Specification: dlib/string/string_abstract.h
File to include: dlib/string.h

[top]

cast_to_wstring



cast_to_string is a templated function which makes it easy to convert arbitrary objects to std::wstring strings. The types supported are any types that can be written to std::wostream via operator<<.

Specification: dlib/string/string_abstract.h
File to include: dlib/string.h

[top]

cmd_line_parser



This object allows you to easily parse a command line. Note that the documentation for the cmd_line_parser_option (the object returned by the parser's .option() function) is in a separate file.

Specification: dlib/cmd_line_parser/cmd_line_parser_kernel_abstract.h
File to include: dlib/cmd_line_parser.h
Code Examples: 1

Implementations:
cmd_line_parser_kernel_1:
This implementation uses the map and sequence containers to keep track of the command line options and arguments. For further details see the above link.
kernel_1a
is a typedef for cmd_line_parser_kernel_1 that uses map_kernel_1a and sequence_kernel_2a
kernel_1a_c
is a typedef for kernel_1a that checks its preconditions.

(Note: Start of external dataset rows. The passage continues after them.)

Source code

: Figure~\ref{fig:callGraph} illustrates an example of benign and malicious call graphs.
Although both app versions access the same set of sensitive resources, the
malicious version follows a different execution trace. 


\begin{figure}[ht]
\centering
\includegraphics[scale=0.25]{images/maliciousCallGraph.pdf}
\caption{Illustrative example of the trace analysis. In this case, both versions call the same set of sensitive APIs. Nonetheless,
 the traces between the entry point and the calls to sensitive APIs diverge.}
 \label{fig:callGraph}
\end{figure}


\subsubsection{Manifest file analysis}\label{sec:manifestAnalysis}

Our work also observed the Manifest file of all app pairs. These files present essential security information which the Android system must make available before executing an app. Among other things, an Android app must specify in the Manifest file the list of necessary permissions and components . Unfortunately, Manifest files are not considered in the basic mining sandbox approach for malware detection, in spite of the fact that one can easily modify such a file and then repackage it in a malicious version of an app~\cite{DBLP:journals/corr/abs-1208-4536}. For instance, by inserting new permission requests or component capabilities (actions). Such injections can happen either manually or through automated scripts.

Extensions to cmd_line_parser

cmd_line_parser_check

This gives a cmd_line_parser object the ability to easily perform various kinds of validation on the command line input.

Specification: dlib/cmd_line_parser/cmd_line_parser_check_abstract.h

Implementations:
cmd_line_parser_check_1:
This implementation is done in the obvious way. See the source for details
check_1a
is a typedef for cmd_line_parser_print_1 extended by cmd_line_parser_check_1
check_1a_c
is a typedef for check_1a that checks its preconditions.
cmd_line_parser_print

This extension gives a cmd_line_parser object the ability to print its command line options in a nice format.

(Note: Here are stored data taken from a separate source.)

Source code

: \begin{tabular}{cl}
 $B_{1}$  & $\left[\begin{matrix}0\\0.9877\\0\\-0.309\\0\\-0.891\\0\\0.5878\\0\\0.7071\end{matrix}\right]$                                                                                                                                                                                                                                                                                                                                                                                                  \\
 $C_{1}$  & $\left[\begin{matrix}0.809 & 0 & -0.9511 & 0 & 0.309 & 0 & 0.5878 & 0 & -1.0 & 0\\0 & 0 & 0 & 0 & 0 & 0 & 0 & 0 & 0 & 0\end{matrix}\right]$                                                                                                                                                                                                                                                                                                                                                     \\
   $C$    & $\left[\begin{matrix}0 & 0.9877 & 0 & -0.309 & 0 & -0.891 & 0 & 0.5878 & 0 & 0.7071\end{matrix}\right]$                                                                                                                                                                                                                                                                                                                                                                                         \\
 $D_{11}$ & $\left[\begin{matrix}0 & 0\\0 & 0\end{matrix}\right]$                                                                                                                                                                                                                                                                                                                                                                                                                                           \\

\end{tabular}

Specification: dlib/cmd_line_parser/cmd_line_parser_print_abstract.h

Implementations:
cmd_line_parser_print_1:
This implementation is done by enumerating the options of the parser and printing them.
print_1a
is a typedef for cmd_line_parser_kernel_1 extended by cmd_line_parser_print_1
print_1a_c
is a typedef for print_1a that checks its preconditions.
[top]

config_reader



This object represents something which is intended to be used to read text configuration files.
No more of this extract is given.